The Personal Information Protection Commission imposed a 703 million won penalty surcharge and 4.8 million won in fines on the National Research Foundation of Korea (NRF), where personal information of about 120,000 people was leaked due to a hack of the online paper submission system (JAMS).
The Personal Information Protection Commission said on the 29th that it held a full meeting on the 28th and resolved to do so in light of the foundation's violation of personal information safety measures and its inadequate implementation of leak notifications.
An investigation found that in June last year, a hacker exploited a vulnerability in the "find password" function on a society page within JAMS, using parameter tampering and random email insertion to view the personal information of about 120,000 members. The leaked information included 44 items in total, such as name, ID, email, mobile phone number, and bank account number.
JAMS is an online paper submission and review system operated by the National Research Foundation of Korea (NRF), consisting of a portal and 1,617 society pages. It was found that if the email address included in the internet address (URL) of the find password page was arbitrarily changed, the personal information screen would be exposed even without entering all required values.
The Personal Information Protection Commission pointed out that although the vulnerability had existed since 2013, the foundation failed to detect and fix it for an extended period. The foundation conducted checks only on the portal and did not separately inspect the numerous society pages.
In addition, in the process of notifying about the personal information leak, the foundation omitted some key leaked items, such as mobile phone numbers and bank account numbers, and thus did not properly carry out the notification. A total of 116 resident registration numbers that some members arbitrarily entered in the remarks field were also leaked.

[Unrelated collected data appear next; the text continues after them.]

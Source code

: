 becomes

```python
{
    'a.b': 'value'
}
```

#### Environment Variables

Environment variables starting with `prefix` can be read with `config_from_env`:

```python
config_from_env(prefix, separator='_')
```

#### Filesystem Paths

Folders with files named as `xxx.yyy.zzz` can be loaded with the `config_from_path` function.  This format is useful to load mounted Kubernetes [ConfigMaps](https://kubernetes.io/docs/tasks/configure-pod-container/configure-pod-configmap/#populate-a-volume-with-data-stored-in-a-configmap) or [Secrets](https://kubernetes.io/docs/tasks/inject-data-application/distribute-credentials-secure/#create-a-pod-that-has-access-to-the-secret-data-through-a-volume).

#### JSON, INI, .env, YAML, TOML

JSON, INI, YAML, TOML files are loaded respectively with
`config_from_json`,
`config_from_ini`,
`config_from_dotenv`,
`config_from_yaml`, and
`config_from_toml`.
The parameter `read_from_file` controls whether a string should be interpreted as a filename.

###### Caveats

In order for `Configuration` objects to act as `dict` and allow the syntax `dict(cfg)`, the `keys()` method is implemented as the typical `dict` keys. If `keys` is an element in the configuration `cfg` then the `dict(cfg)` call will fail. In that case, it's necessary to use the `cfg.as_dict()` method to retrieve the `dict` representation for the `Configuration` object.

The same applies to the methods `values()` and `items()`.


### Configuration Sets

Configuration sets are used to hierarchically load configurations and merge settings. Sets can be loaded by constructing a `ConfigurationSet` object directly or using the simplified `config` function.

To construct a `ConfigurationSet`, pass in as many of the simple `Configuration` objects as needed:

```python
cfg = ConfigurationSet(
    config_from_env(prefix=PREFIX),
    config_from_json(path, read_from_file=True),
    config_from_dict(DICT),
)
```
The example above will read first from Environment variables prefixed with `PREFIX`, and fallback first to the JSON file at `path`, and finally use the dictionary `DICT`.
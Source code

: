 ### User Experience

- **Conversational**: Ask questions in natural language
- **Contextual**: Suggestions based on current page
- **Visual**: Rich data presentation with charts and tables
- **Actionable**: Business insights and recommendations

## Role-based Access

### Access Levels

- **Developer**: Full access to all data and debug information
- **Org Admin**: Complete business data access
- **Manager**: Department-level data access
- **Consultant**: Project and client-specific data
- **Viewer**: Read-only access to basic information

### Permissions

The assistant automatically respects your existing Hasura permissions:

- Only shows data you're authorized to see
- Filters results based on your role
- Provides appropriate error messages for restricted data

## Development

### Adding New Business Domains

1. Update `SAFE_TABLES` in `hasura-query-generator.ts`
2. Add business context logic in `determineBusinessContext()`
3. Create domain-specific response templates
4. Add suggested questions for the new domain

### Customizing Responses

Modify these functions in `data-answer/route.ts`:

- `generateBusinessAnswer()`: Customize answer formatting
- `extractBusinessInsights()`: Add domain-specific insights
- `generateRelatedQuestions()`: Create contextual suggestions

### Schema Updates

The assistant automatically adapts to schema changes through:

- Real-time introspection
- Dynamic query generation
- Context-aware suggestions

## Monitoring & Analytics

It was found that even after the hacking incident, operations continued without sufficient system improvements, leading to secondary damage from identity theft in members' names, and the post-incident response was also inadequate.
Determining the incident to be a serious personal information leak, the Personal Information Protection Commission ordered a penalty surcharge and fines, along with a vulnerability inspection across JAMS, re-notification, a recommendation to discipline those responsible, and publication of the disposition results.